Saved data entries:
==*==

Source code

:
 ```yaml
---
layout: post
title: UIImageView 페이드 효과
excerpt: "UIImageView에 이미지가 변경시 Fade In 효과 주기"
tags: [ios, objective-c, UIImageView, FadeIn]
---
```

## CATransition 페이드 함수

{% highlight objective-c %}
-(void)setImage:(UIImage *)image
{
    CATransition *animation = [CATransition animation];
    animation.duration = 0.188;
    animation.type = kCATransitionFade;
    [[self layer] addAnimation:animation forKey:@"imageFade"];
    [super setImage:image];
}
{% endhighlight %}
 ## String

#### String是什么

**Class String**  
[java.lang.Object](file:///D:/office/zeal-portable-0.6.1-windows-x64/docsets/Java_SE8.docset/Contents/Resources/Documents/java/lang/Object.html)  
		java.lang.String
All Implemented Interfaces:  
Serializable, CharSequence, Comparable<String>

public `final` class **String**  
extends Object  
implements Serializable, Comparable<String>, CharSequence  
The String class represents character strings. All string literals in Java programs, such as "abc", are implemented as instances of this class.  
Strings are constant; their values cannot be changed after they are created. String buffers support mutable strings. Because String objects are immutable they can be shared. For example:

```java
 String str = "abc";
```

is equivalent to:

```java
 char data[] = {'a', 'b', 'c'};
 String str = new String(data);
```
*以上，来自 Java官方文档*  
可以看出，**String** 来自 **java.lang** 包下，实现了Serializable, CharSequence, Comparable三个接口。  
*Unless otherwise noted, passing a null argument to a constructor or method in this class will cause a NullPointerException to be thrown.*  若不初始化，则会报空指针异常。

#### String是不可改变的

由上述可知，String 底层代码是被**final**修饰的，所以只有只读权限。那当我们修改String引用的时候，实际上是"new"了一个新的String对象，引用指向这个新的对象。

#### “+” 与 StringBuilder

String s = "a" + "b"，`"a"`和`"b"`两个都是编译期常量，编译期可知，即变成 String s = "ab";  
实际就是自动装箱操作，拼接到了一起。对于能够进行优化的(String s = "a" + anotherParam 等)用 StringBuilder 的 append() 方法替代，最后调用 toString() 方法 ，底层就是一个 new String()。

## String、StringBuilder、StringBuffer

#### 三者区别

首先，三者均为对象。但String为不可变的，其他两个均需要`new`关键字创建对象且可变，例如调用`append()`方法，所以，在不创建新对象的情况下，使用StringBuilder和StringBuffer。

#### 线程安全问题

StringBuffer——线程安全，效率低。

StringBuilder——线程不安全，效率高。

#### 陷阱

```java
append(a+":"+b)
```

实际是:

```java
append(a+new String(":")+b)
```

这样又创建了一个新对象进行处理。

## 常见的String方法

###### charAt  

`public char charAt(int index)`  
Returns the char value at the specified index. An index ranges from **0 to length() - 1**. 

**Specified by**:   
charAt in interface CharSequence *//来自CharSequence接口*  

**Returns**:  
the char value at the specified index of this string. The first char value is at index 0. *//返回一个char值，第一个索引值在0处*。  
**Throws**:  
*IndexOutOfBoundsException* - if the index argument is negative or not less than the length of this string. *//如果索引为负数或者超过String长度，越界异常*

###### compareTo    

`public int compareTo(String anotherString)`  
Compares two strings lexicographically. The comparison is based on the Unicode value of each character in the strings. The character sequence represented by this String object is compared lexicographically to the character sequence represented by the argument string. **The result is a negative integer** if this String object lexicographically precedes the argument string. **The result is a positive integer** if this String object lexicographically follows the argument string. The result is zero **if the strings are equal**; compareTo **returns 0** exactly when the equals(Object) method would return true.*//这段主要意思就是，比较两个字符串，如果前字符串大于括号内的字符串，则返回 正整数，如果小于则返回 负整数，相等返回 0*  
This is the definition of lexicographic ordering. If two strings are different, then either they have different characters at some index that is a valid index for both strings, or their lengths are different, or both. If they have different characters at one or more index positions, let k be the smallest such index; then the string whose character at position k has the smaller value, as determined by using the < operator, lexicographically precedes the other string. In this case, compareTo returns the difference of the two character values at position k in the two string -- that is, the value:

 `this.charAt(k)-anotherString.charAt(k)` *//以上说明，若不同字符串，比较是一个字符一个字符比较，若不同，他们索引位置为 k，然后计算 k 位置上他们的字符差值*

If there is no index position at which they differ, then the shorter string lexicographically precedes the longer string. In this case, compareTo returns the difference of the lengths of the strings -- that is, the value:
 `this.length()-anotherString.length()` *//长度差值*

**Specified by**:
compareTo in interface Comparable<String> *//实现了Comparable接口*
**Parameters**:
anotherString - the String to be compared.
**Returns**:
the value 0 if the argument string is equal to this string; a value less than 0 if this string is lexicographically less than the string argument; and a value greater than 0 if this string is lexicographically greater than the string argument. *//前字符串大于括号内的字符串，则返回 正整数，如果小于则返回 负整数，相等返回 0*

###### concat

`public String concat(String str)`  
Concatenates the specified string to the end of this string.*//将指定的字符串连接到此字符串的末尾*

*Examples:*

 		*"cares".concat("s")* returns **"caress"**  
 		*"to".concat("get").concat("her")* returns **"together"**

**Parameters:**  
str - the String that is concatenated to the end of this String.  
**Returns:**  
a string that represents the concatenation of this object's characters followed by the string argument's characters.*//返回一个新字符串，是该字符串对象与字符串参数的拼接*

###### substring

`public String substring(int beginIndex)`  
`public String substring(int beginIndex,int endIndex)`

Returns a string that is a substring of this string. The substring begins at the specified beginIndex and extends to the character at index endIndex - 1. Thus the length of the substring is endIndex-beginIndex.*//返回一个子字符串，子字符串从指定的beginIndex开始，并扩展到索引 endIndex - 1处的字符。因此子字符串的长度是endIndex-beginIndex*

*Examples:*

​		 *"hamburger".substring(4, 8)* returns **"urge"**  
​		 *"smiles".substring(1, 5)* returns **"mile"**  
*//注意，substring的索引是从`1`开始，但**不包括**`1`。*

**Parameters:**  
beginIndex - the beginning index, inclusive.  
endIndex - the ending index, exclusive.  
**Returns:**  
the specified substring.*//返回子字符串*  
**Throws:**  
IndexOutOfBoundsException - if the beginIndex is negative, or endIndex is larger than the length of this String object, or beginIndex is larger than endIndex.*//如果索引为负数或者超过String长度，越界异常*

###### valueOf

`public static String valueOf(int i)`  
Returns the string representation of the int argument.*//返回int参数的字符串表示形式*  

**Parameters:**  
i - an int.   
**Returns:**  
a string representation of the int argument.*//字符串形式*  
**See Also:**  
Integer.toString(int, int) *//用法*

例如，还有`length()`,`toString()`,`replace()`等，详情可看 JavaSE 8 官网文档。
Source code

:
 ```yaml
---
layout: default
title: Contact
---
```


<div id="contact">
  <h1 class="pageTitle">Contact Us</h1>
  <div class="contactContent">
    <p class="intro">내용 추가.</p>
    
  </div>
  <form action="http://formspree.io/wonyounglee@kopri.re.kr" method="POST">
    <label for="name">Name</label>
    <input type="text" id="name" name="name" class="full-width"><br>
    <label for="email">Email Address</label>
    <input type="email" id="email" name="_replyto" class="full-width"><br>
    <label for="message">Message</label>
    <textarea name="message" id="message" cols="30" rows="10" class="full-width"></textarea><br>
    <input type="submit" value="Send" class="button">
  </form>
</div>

==*==

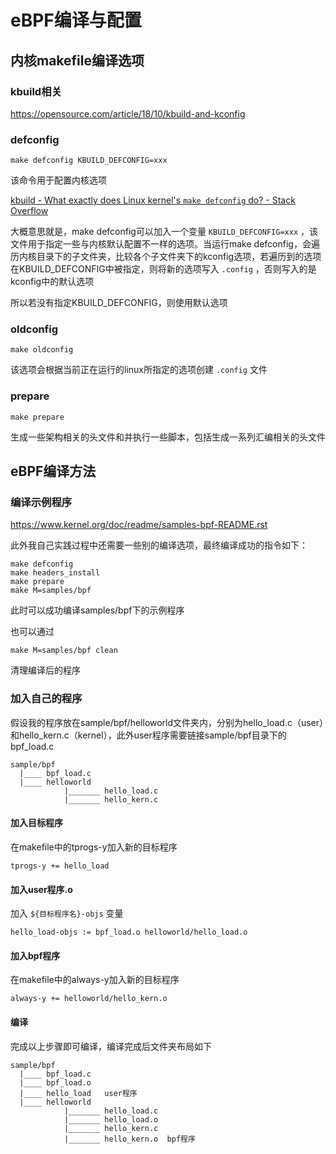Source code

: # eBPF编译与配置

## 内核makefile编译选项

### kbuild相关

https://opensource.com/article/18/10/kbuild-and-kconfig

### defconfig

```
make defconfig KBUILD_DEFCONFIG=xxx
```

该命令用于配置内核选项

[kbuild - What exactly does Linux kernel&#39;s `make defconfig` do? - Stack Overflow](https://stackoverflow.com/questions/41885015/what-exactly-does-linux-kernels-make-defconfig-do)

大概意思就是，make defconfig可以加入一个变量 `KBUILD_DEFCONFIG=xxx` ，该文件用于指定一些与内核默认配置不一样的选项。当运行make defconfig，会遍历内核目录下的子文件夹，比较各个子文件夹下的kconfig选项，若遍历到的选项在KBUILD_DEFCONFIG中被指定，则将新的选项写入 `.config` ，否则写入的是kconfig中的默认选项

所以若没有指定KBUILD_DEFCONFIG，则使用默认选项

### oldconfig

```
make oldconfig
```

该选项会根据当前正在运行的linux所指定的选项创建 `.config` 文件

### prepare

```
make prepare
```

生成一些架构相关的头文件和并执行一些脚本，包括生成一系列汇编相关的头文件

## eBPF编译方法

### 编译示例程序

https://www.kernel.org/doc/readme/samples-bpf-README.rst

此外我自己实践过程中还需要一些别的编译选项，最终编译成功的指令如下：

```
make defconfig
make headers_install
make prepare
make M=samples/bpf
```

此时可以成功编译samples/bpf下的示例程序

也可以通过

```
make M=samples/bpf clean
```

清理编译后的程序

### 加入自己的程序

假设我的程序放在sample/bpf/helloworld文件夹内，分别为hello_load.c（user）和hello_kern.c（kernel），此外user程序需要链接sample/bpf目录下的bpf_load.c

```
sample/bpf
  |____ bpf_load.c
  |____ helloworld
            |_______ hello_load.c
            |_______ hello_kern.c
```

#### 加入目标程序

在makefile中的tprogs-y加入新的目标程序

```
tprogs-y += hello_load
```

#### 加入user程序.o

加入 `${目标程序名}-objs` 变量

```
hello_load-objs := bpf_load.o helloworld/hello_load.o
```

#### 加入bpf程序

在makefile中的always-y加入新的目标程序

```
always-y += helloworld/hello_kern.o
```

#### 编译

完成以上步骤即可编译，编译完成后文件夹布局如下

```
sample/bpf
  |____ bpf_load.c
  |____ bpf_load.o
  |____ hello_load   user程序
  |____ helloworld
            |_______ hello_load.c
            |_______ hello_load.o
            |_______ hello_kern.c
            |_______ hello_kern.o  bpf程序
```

==*==

Read the lines above. Gather those in which the string "extends" is found.

extends Object  
Returns a string that is a substring of this string. The substring begins at the specified beginIndex and extends to the character at index endIndex - 1. Thus the length of the substring is endIndex-beginIndex.*//返回一个子字符串，子字符串从指定的beginIndex开始，并扩展到索引 endIndex - 1处的字符。因此子字符串的长度是endIndex-beginIndex*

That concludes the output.